“一簞食,一瓢飲,人不堪其憂,回也不改其樂。(Uma cestinha de bambu com arroz para comer, meia cabaça de água para beber. Outros não suportariam as preocupações de uma vida assim, mas Hui está sempre alegre)”. Giorgio Sinedino, professor assistente no Departamento de Português da Faculdade de Letras da Universidade de Macau (UM) partilha uma de suas citações favoritas dos Analectos num mandarim fluente, em que se descreve o senso de realização do discípulo favorito de Confúcio, Yan Hui. Tendo residido na China durante duas décadas, ele tem um nome chinês, Shen Youyou (沈友友). Sinólogo brasileiro com profunda curiosidade pela cultura tradicional chinesa, ele foi agraciado recentemente com o 18th Special Book Award of China.

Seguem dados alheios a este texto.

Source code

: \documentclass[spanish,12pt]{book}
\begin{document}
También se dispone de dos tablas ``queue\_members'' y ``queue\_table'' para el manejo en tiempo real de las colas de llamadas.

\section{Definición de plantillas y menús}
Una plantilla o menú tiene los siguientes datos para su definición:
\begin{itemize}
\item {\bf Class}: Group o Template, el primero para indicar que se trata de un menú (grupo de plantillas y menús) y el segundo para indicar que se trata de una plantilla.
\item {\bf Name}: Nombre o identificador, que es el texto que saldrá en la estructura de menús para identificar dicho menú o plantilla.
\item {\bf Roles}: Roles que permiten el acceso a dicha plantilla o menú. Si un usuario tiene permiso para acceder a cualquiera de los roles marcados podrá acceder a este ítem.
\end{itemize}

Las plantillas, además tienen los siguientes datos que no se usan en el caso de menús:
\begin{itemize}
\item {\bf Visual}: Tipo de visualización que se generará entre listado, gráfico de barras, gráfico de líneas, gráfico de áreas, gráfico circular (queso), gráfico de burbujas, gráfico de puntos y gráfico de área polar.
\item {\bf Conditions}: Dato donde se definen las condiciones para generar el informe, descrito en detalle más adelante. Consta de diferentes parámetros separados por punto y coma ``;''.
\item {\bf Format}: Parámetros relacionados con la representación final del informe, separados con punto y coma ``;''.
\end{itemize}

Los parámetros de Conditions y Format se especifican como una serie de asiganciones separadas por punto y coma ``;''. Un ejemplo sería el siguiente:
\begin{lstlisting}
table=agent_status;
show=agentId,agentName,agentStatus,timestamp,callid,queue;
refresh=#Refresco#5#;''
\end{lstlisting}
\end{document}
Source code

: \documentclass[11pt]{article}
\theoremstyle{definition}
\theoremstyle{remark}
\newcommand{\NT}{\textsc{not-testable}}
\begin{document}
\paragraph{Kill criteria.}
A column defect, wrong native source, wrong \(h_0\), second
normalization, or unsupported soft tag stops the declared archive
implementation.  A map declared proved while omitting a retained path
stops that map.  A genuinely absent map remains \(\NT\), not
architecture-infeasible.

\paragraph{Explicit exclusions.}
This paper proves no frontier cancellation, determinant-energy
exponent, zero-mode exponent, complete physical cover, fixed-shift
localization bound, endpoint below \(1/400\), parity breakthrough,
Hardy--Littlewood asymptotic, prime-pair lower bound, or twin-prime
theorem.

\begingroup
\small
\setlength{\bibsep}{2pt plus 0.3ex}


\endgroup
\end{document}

Alicerces profundos na filosofia chinesa
Há vinte anos, Giorgio Sinedino chegou na China como jovem diplomata de sua terra natal Brasil para frequentar um curso intensivo de duas semanas. Não desconfiava que permaneceria neste país daí em diante. Baseado em suas experiências, ele acredita firmemente que “só vivendo aqui é que se pode realmente dominar a língua e compreender as conotações culturais por trás dela”. Essa curiosidade pela cultura chinesa foi uma das razões que o retiveram em Pequim findo o curso, primeiro para trabalhar e, mais tarde, para buscar titulação académica no campo da sinologia. Ao longo dos anos, obteve um mestrado em Filosofia Chinesa na Universidade de Pequim e seu doutoramento na mesma disciplina pela Universidade Renmin da China.
O Prof. Sinedino revelou uma aptidão linguística excepcional desde pequeno. Antes mesmo de aprender chinês, já conseguia manejar 14 idiomas, sendo fluente em inglês, francês e espanhol. A despeito de ter estado imerso em tantas línguas, ele tem apenas um nome estrangeiro, “沈友友” (Shen Youyou), um nome chinês. Foi-lhe dado pelo seu mentor, Professor Hu Xudong. “Youyou” é uma tradução fonética do seu nome brasileiro “Giorgio”. Ele confidenciou que, para a maioria das pessoas que ouvem tal nome, ele transmite uma impressão de afabilidade e “de facto, ajudou-me a fazer muitos amigos  aqui”. A seu ver, “na China, ter um nome chinês ajuda a melhor integrar-se na cultura local”. Seus interesses linguísticos levaram-no também a ler extensivamente, tendo identificado assim lacunas nos trabalhos de divulgação da cultura chinesa no Brasil. Neste sentido, ele tem se dedicado à tradução como um meio que considera indispensável para que se permita aos leitores lusófonos apreciarem e compreenderem o valor intelectual da sinologia.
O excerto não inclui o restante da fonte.